From: Andy Lutomirski
Date: Fri Sep 08 2017 - 17:47:27 EST


On Fri, Sep 8, 2017 at 10:16 AM, Markus Trippelsdorf
<markus@xxxxxxxxxxxxxxx> wrote:
> On 2017.09.08 at 09:12 -0700, Andy Lutomirski wrote:
>> On Fri, Sep 8, 2017 at 4:30 AM, Markus Trippelsdorf
>> <markus@xxxxxxxxxxxxxxx> wrote:
>> > On 2017.09.08 at 12:39 +0200, Markus Trippelsdorf wrote:
>> >> On 2017.09.08 at 12:35 +0200, Ingo Molnar wrote:
>> >> >
>> >> > * Markus Trippelsdorf <markus@xxxxxxxxxxxxxxx> wrote:
>> >> >
>> >> > > On 2017.09.08 at 11:16 +0200, Borislav Petkov wrote:
>> >> > > > On Fri, Sep 08, 2017 at 10:05:36AM +0200, Borislav Petkov wrote:
>> >> > > > > On Fri, Sep 08, 2017 at 08:26:44AM +0200, Thomas Gleixner wrote:
>> >> > > > > > On Fri, 8 Sep 2017, Markus Trippelsdorf wrote:
>> >> > > > > >
>> >> > > > > > CC+ Borislav.
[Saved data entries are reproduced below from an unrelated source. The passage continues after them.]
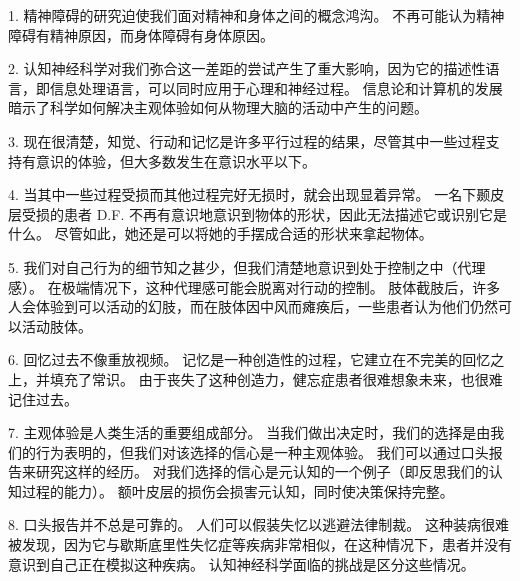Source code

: 1. 精神障碍的研究迫使我们面对精神和身体之间的概念鸿沟。
不再可能认为精神障碍有精神原因，而身体障碍有身体原因。


2. 认知神经科学对我们弥合这一差距的尝试产生了重大影响，因为它的描述性语言，即信息处理语言，可以同时应用于心理和神经过程。
信息论和计算机的发展暗示了科学如何解决主观体验如何从物理大脑的活动中产生的问题。


3. 现在很清楚，知觉、行动和记忆是许多平行过程的结果，尽管其中一些过程支持有意识的体验，但大多数发生在意识水平以下。 


4. 当其中一些过程受损而其他过程完好无损时，就会出现显着异常。
一名下颞皮层受损的患者 D.F. 不再有意识地意识到物体的形状，因此无法描述它或识别它是什么。
尽管如此，她还是可以将她的手摆成合适的形状来拿起物体。


5. 我们对自己行为的细节知之甚少，但我们清楚地意识到处于控制之中（代理感）。
在极端情况下，这种代理感可能会脱离对行动的控制。
肢体截肢后，许多人会体验到可以活动的幻肢，而在肢体因中风而瘫痪后，一些患者认为他们仍然可以活动肢体。
 

6. 回忆过去不像重放视频。
记忆是一种创造性的过程，它建立在不完美的回忆之上，并填充了常识。
由于丧失了这种创造力，健忘症患者很难想象未来，也很难记住过去。


7. 主观体验是人类生活的重要组成部分。
当我们做出决定时，我们的选择是由我们的行为表明的，但我们对该选择的信心是一种主观体验。
我们可以通过口头报告来研究这样的经历。
对我们选择的信心是元认知的一个例子（即反思我们的认知过程的能力）。
额叶皮层的损伤会损害元认知，同时使决策保持完整。 


8. 口头报告并不总是可靠的。
人们可以假装失忆以逃避法律制裁。
这种装病很难被发现，因为它与歇斯底里性失忆症等疾病非常相似，在这种情况下，患者并没有意识到自己正在模拟这种疾病。
认知神经科学面临的挑战是区分这些情况。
He might have access to such a beast
>> >> > > > >
>> >> > > > > Can I have /proc/cpuinfo and dmesg pls, in order to see whether I have
>> >> > > > > something similar?
>> >> > > > >
>> >> > > > > Private mail's fine too.
>> >> > > >
>> >> > > > So I don't have exactly your model - mine is model 2, stepping 3 but I see
>> >> > > > something strange too, in dmesg:
>> >> > >
>> >> > > I'm pretty sure the bug is in the merged 'x86-mm-for-linus' branch:
>> >> > > Either Andy's "PCID optimized TLB flushing" (would be my guess) or
>> >> > > 'encrypted memory' support by Tom Lendacky.
>> >> > >
>> >> > > (Bisecting is hard, because sometimes I can compile stuff for over 15
>> >> > > minutes without hitting the bug. At other times the machine locks up
>> >> > > hard when starting X11 already.)
>> >> >
>> >> > Do you have the 72c0098d92ce fix?
>> >>
>> >> Yes. The bug still happens on the current git tree (which has the fix
>> >> already):
>> >
>> > The bug is definitely caused by Andy Lutomirski's PCID optimized TLB
>> > flushing" patches. Tom is off the hook.
>>
>> I'm pretty sure it can't be PCID per se, since these CPUs are way too
>> old and are very unlikely to have PCID.
>
> Yes, the CPU doesn't support PCID (,but it does support PGE).
>
>> It could plausibly be the lazy TLB flushing changes.
>
> Yes, I've narrowed it down to:
>
> commit 94b1b03b519b81c494900cb112aa00ed205cc2d9
> Author: Andy Lutomirski <luto@xxxxxxxxxx>
> Date: Thu Jun 29 08:53:17 2017 -0700
>
> x86/mm: Rework lazy TLB mode and TLB freshness tracking
>
>
> Theoretically you guys should be able to reproduce the issue by using
> the "nopcid" boot option.
>

Any chance you could test with CONFIG_DEBUG_VM=y? There are lots of
potentially useful assertions in that code.

Can you also post your /proc/cpuinfo? And can you re-confirm that a
problematic guest kernel is causing problems in the *host*?